Arsenal has been mentioned as a possibility, but reading up on that, it appears to operate much like Roundup and pretty much kills off everything and is really more of a forestry agent. I’ve reached out to my local pasture management pro and he is looking into it as well. He didn’t like the nuclear option of Roundup either.

And then there is this: Weed Killer found in the Majority of People’s Urine - From WebMD

There are other polled minis, but the mini craze means that there are some undesirable traits and conformations as a result of selection for size rather than quality. Highlands have some of the most bizarre breeders and their prices are insane. How big is your land? Maybe it would be better to get just a few regular sized polled cattle.

If you go mini, it can be complicated. The market is unstable, which makes them hard to sell and worse if you have to take them to auction (which is based on weight rather than cuteness). Also, some butchers don’t have proper facilities to handle mini steers, which can make the slaughter process harder on the animals.

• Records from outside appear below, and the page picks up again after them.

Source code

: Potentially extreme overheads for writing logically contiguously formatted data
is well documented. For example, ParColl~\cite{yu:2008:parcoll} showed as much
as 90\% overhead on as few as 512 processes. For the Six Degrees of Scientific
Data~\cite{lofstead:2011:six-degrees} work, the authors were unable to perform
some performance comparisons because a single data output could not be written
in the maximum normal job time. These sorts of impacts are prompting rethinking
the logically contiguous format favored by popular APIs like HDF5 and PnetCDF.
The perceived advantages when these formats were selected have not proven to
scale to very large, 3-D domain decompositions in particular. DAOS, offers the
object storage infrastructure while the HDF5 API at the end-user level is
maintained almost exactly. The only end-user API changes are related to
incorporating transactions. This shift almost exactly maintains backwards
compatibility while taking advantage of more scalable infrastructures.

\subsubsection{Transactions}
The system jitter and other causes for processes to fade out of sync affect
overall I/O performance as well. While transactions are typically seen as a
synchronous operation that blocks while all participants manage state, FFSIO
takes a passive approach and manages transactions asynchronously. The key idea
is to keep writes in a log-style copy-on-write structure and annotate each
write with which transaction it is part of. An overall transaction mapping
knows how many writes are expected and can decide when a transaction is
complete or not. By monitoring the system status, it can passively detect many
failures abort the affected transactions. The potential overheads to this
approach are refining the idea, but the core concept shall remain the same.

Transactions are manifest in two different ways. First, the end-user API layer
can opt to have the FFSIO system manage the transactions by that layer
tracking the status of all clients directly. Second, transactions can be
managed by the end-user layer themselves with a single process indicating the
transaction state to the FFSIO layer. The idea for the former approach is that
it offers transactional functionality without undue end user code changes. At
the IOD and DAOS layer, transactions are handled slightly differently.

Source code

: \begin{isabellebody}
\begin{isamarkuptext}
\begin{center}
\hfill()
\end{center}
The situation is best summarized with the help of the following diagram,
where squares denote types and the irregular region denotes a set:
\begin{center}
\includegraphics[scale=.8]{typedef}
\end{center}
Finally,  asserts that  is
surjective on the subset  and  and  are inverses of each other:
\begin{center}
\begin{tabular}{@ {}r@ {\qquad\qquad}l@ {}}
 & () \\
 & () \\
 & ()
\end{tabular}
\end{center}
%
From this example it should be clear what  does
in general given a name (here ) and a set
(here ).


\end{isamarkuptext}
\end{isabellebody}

If you want pets, look for nicely tempered, standard sized, polled animals. Angus tend to be spookier, but Herefords have a nice reputation. Visit breeders. Some have range cattle, but purebred breeders might have some stock that was handled more extensively (think 4H heifers). You’d make some kid’s day buying an animal so they get their scholarship money and the heifer gets an easy life.

If you don’t want collateral damage, use the glove in glove method or get killzall and a foaming applicator. Getting a whole new animal species that may ultimately choose not to eat this stuff seems pretty work intensive and iffy.

Let’s not fool ourselves into thinking quinclorac, triclopyr, dicamba, 2-4d or any of the “other” herbicides are even slightly less dangerous than glyphosate. Monsanto became public enemy number 1 for a variety of reasons, and their round up ready GMOs with them. Drive past a golf course even once and you’ve inhaled more commercial turf management chemicals than you can shake a stick at.

If your poison of choice is the additional workload and cost of more animals that might not graze this stuff fine. But chemicals are not villainous if used responsibly. I don’t know why you’re asking here if you have a pasture management guy anyways. I’m sure he’s told you that once aggressive rhizomatic grasses get established, everything you do to them that isn’t designed to kill them actually make them spread faster.